If you are going to put Margaret Oliphant on your reading list I'd suggest "Hester" instead, available as an Oxford Classic. As a story of a female head of a family banking business, it provides a much clearer critique of the limited options for Victorian women, while containing the descriptive strengths of Miss Marjoribanks. Comparisons with George Elliot are somewhat unfair- few 19cth noveists were in that league- but Oliphant is easily the equal of a number of better known writers (Gaskell, Collins, Braddon say) and deserves a place in the canon.

Rohan Maitzen said...

Thank you for the suggestion! I'll get ahold of a copy as soon as I can.

Anonymous said...

I recently read ‘Miss Marjoribanks’ and was rather disappointed. Admittedly, the opening chapters were charming enough, but I soon found that the novel as a whole was completely lacking in subtlety. You are right to point out that this text is an exploration of the limited options available to Victorian women, but Oliphant continually beats us over the head with this subject. Indeed, the mock-heroic language that saturates ‘Miss Marjoribanks’ seems particularly heavy-handed. How many times do we need to be told that Lucilla’s only goal in life is to be ‘a comfort to her dear Papa?’ How many times does Oliphant need to describe Lucilla ‘reigning’ over the drawing room before we get the point? I don’t see the comparisons between Oliphant and Gaskell, Collins, or Braddon. Gaskell, I would argue, is an infinitely better novelist, and Collins and Braddon (at least in the early stages of their careers) wrote entirely different kinds of novels. I am more inclined to compare this novel to something like Disraeli’s ‘Sybil,’ a text that, like ‘Miss Marjoribanks,’ sets out to do something admirable but ultimately fails in pulling it off.

Rohan Maitzen said...

I agree that, based on my admittedly limited exposure to Oliphant, comparisons to Braddon and Collins seem beside the point. Gaskell seems like a fairer mark, but North and South and Wives and Daughters at least do seem to me much better than the two Oliphant novels I've read so far (I don't think Mary Barton, though it is important and compelling in many ways, is a very good novel formally or artistically). And Trollope also is working in a similar vein of domestic/social realism. My original comparisons to Austen and George Eliot were prompted by Q. D. Leavis's remark. Perhaps it is not fair to make comparisons to the very best--but on the other hand, why not, if only to clarify what makes them stand out as excellent?

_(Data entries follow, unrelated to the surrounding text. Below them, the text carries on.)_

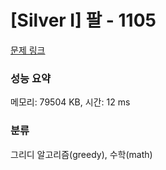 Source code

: # [Silver I] 팔 - 1105 

[문제 링크](https://www.acmicpc.net/problem/1105) 

### 성능 요약

메모리: 79504 KB, 시간: 12 ms

### 분류

그리디 알고리즘(greedy), 수학(math)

I found the "comfort to her dear papa" refrain mildly amusing, a pale shadow of the tics and mannerisms Dickens gives his characters. But overall it's a novel in which very little happens and what does happen, does not seem to mean that much (outlining the plot to my mathematically-inclined son, I came up with six 'events', which by his calculation meant each one got about 83 pages...)

I am curious to read Hester, less because of any particular interest in novels that "critique the limited options for Victorian women" (such novels are not hard to find, of course), but because I'd like my judgment of Oliphant's merits to be based on a better sample.

I'm sorry the last two comments have been made anonymously: I'd be happy to know who is reading my notes here!

Unknown said...

I'm about to teach Miss M for the second time; it's one of my very favourite Victorian novels, and I think far far better than "Hester". I fell in love with Lucilla the first time I read the book -- laughed out loud in more than one place -- and particularly admired how unflinchingly Oliphant takes us through individual scenes, providing dialogue that seems almost "screenplay ready". Unlike much greater novelists (such as C Bronte and Eliot), Oliphant rarely takes refuge in the gracefully narrated ellipsis. Even Austen, for all her brilliance, resorted to the likes of "Elinor tried to unite truth and civility in a few short sentences" or the like.
Compare that stylistic short cut with the astonishing scenes that occur one after the other in this work; Lucilla vanquishing Mrs Woodburn, or outmanouevering Mr Bury, or holding the Archdeacon with her eyes during that electrifying dinner. Oliphant calls her a genius early on -- Chapter IV -- and while Lucilla is also mercilessly exposed as materialistic, insensitive, monstrously egoistic, complacent, and ruthless when the occasion demands it, she is also generous, open, clear sighted about others and herself, and -- often -- right.
In the end, I think of MM as a political novel; and if Lucilla must exercise her political genius (for so it is) in a radically confined sphere, she does more genuine good than most of those around her, with the possible exception of her father. I stand firmly with Q D on this novel and this character; and it's taking nothing away from Middlemarch -- a far greater achievement -- or Emma -- a much more subtle book with a more delicate touch -- to say that Oliphant's larger than life (or at least, than usual) heroine has qualities superior to either Dorothea or Miss Woodhouse.
My students, by the way, loved Miss M ... eventually. At first they hated her, but within a short while came round; and in fact, their seminar presentation focussed on the way in which the novel teaches the reader how to see Lucilla. It changes you, this book, they said; and I think they may be right.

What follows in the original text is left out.